**Data provided**.
>>

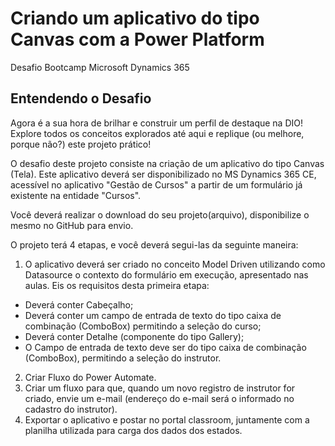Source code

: # Criando um aplicativo do tipo Canvas com a Power Platform

Desafio Bootcamp Microsoft Dynamics 365

## Entendendo o Desafio
Agora é a sua hora de brilhar e construir um perfil de destaque na DIO! Explore todos os conceitos explorados até aqui e replique (ou melhore, porque não?) este projeto prático!

O desafio deste projeto consiste na criação de um aplicativo do tipo Canvas (Tela).
Este aplicativo deverá ser disponibilizado no MS Dynamics 365 CE, acessível no aplicativo "Gestão de Cursos" a partir de um formulário já existente na entidade "Cursos". 

Você deverá realizar o download do seu projeto(arquivo), disponibilize o mesmo no GitHub para envio.

O projeto terá 4 etapas, e você deverá segui-las da seguinte maneira:

1. O aplicativo deverá ser criado no conceito Model Driven utilizando como Datasource o contexto do formulário em execução, apresentado nas aulas. Eis os requisitos desta primeira etapa:

- Deverá conter Cabeçalho;   
- Deverá conter um campo de entrada de texto do tipo caixa de combinação (ComboBox) permitindo a seleção do curso;
- Deverá conter Detalhe (componente do tipo Gallery);
- O Campo de entrada de texto deve ser do tipo caixa de combinação (ComboBox), permitindo a seleção do instrutor.

2. Criar Fluxo do Power Automate.
3. Criar um fluxo para que, quando um novo registro de instrutor for criado, envie um e-mail (endereço do e-mail será o informado no cadastro do instrutor). 
4. Exportar o aplicativo e postar no portal classroom, juntamente com a planilha utilizada para carga dos dados dos estados.
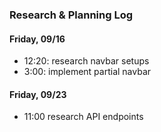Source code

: ### Research & Planning Log
#### Friday, 09/16
* 12:20: research navbar setups
* 3:00: implement partial navbar 

#### Friday, 09/23
* 11:00 research API endpoints
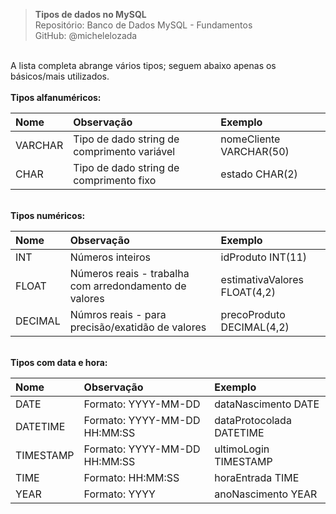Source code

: > **Tipos de dados no MySQL**  
> Repositório: Banco de Dados MySQL - Fundamentos   
> GitHub: @michelelozada
&nbsp;
     
&nbsp;   
A lista completa abrange vários tipos; seguem abaixo apenas os básicos/mais utilizados.    
&nbsp;
&nbsp;   
**Tipos alfanuméricos:**  

Nome 		| Observação  	| Exemplo |
:--- 		| :---			| :---    |
VARCHAR	 	| Tipo de dado string de comprimento variável | nomeCliente VARCHAR(50) |
CHAR	 	| Tipo de dado string de comprimento fixo | estado CHAR(2) |

&nbsp;
&nbsp;   
**Tipos numéricos:**    

Nome 		| Observação  	| Exemplo |
:--- 		| :---			| :---	|
INT		 	| Números inteiros | idProduto INT(11) |
FLOAT	 	| Números reais - trabalha com arredondamento de valores | estimativaValores FLOAT(4,2) |
DECIMAL	  	| Númros reais - para precisão/exatidão de valores | precoProduto DECIMAL(4,2) |

&nbsp;
&nbsp;   
**Tipos com data e hora:**  

Nome 		| Observação  	| Exemplo |
:--- 		| :---			| :--- |
DATE	 	| Formato: YYYY-MM-DD		| dataNascimento DATE |
DATETIME 	| Formato: YYYY-MM-DD HH:MM:SS	| dataProtocolada DATETIME |
TIMESTAMP 	| Formato: YYYY-MM-DD HH:MM:SS | ultimoLogin TIMESTAMP |
TIME		| Formato: HH:MM:SS	| horaEntrada TIME |
YEAR		| Formato: YYYY | anoNascimento YEAR |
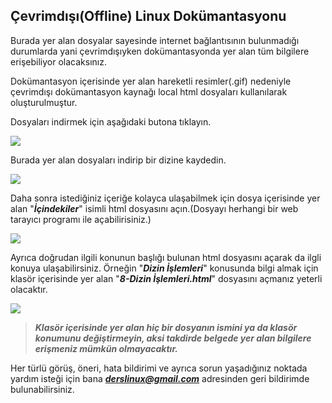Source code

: ﻿Çevrimdışı(Offline) Linux Dokümantasyonu
-
Burada yer alan dosyalar sayesinde internet bağlantısının bulunmadığı durumlarda yani çevrimdışıyken dokümantasyonda yer alan tüm bilgilere erişebiliyor olacaksınız.

Dokümantasyon içerisinde yer alan hareketli resimler(.gif) nedeniyle çevrimdışı dokümantasyon kaynağı local html dosyaları kullanılarak oluşturulmuştur. 

Dosyaları indirmek için aşağıdaki butona tıklayın.

<a href="https://mega.nz/#F!Ag5wha7C!pgvAL3jwWpgRBSNs2M8uUQ" target="_blank">
<img src="https://raw.githubusercontent.com/taylanbildik/Linux_Dersleri/master/img/Ana%20Sayfa/button.png">
</a>

Burada yer alan dosyaları indirip bir dizine kaydedin.

<p>
  <img src="https://raw.githubusercontent.com/taylanbildik/Linux_Dersleri/master/%C3%87evrimd%C4%B1%C5%9F%C4%B1%20Linux%20Dok%C3%BCmantasyonu/img/Ana%20Sayfa/1.png">
</p>

Daha sonra istediğiniz içeriğe kolayca ulaşabilmek için dosya içerisinde yer alan "***İçindekiler***" isimli html dosyasını açın.(Dosyayı herhangi bir web tarayıcı programı ile açabilirisiniz.)
<p>
  <img src="https://raw.githubusercontent.com/taylanbildik/Linux_Dersleri/master/%C3%87evrimd%C4%B1%C5%9F%C4%B1%20Linux%20Dok%C3%BCmantasyonu/img/Ana%20Sayfa/local.gif">
</p>

Ayrıca doğrudan ilgili konunun başlığı bulunan html dosyasını açarak da ilgli konuya ulaşabilirsiniz. 
Örneğin "***Dizin İşlemleri***" konusunda bilgi almak için klasör içerisinde yer alan "***8-Dizin İşlemleri.html***" dosyasını açmanız yeterli olacaktır.
<p>
  <img src="https://raw.githubusercontent.com/taylanbildik/Linux_Dersleri/master/%C3%87evrimd%C4%B1%C5%9F%C4%B1%20Linux%20Dok%C3%BCmantasyonu/img/Ana%20Sayfa/2.png">
</p>

> ***Klasör içerisinde yer alan hiç bir dosyanın ismini ya da klasör konumunu değiştirmeyin, aksi takdirde belgede yer alan bilgilere erişmeniz mümkün olmayacaktır.***

Her türlü görüş, öneri, hata bildirimi ve ayrıca sorun yaşadığınız noktada yardım isteği için bana ***derslinux@gmail.com*** adresinden geri bildirimde bulunabilirsiniz.

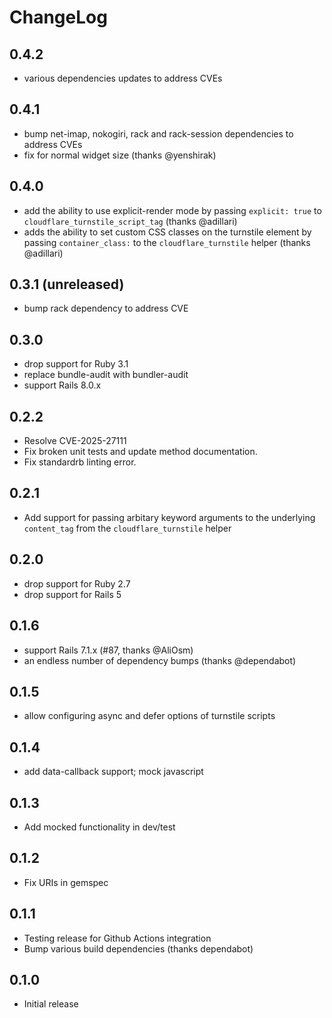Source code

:ChangeLog
=========

0.4.2
-----
- various dependencies updates to address CVEs

0.4.1
-----
- bump net-imap, nokogiri, rack and rack-session dependencies to address CVEs
- fix for normal widget size (thanks @yenshirak)

0.4.0
-----
- add the ability to use explicit-render mode by passing `explicit: true` to `cloudflare_turnstile_script_tag` (thanks @adillari)
- adds the ability to set custom CSS classes on the turnstile element by passing `container_class:` to the `cloudflare_turnstile` helper (thanks @adillari)

0.3.1 (unreleased)
------------------
- bump rack dependency to address CVE

0.3.0
-----
- drop support for Ruby 3.1
- replace bundle-audit with bundler-audit
- support Rails 8.0.x

0.2.2
-----
- Resolve CVE-2025-27111
- Fix broken unit tests and update method documentation.
- Fix standardrb linting error.

0.2.1
-----
- Add support for passing arbitary keyword arguments to the underlying `content_tag` from the `cloudflare_turnstile` helper

0.2.0
-----
- drop support for Ruby 2.7
- drop support for Rails 5

0.1.6
-----
- support Rails 7.1.x (#87, thanks @AliOsm)
- an endless number of dependency bumps (thanks @dependabot)

0.1.5
-----
- allow configuring async and defer options of turnstile scripts

0.1.4
-----
- add data-callback support; mock javascript

0.1.3
-----
- Add mocked functionality in dev/test

0.1.2
-----
- Fix URIs in gemspec

0.1.1
-----
- Testing release for Github Actions integration
- Bump various build dependencies (thanks dependabot)

0.1.0
-----
- Initial release
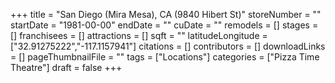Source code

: +++
title = "San Diego (Mira Mesa), CA (9840 Hibert St)"
storeNumber = ""
startDate = "1981-00-00"
endDate = ""
cuDate = ""
remodels = []
stages = []
franchisees = []
attractions = []
sqft = ""
latitudeLongitude = ["32.91275222","-117.1157941"]
citations = []
contributors = []
downloadLinks = []
pageThumbnailFile = ""
tags = ["Locations"]
categories = ["Pizza Time Theatre"]
draft = false
+++
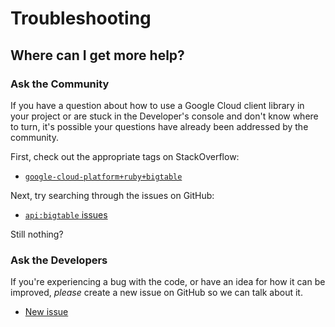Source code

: # Troubleshooting

## Where can I get more help?

### Ask the Community

If you have a question about how to use a Google Cloud client library in your
project or are stuck in the Developer's console and don't know where to turn,
it's possible your questions have already been addressed by the community.

First, check out the appropriate tags on StackOverflow:
  - [`google-cloud-platform+ruby+bigtable`][so-ruby]

Next, try searching through the issues on GitHub:

  - [`api:bigtable` issues][gh-search-ruby]

Still nothing?

### Ask the Developers

If you're experiencing a bug with the code, or have an idea for how it can be
improved, *please* create a new issue on GitHub so we can talk about it.

  - [New issue][gh-ruby]

[so-ruby]: http://stackoverflow.com/questions/tagged/google-cloud-platform+ruby+bigtable

[gh-search-ruby]: https://github.com/googleapis/google-cloud-ruby/issues?q=label%3A%22api%3A+bigtable%22

[gh-ruby]: https://github.com/googleapis/google-cloud-ruby/issues/new
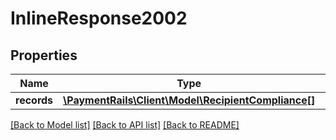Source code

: # InlineResponse2002

## Properties
Name | Type | Description | Notes
------------ | ------------- | ------------- | -------------
**records** | [**\PaymentRails\Client\Model\RecipientCompliance[]**](RecipientCompliance.md) |  | [optional] 

[[Back to Model list]](../README.md#documentation-for-models) [[Back to API list]](../README.md#documentation-for-api-endpoints) [[Back to README]](../README.md)


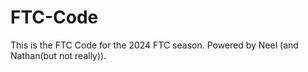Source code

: # FTC-Code
This is the FTC Code for the 2024 FTC season. Powered by Neel (and Nathan(but not really)).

<<

Where a line in the listing above includes the string "thanks", copy that line.

**Completed exercise**.
- fix for normal widget size (thanks @yenshirak)
- add the ability to use explicit-render mode by passing `explicit: true` to `cloudflare_turnstile_script_tag` (thanks @adillari)
- adds the ability to set custom CSS classes on the turnstile element by passing `container_class:` to the `cloudflare_turnstile` helper (thanks @adillari)
- support Rails 7.1.x (#87, thanks @AliOsm)
- an endless number of dependency bumps (thanks @dependabot)
- Bump various build dependencies (thanks dependabot)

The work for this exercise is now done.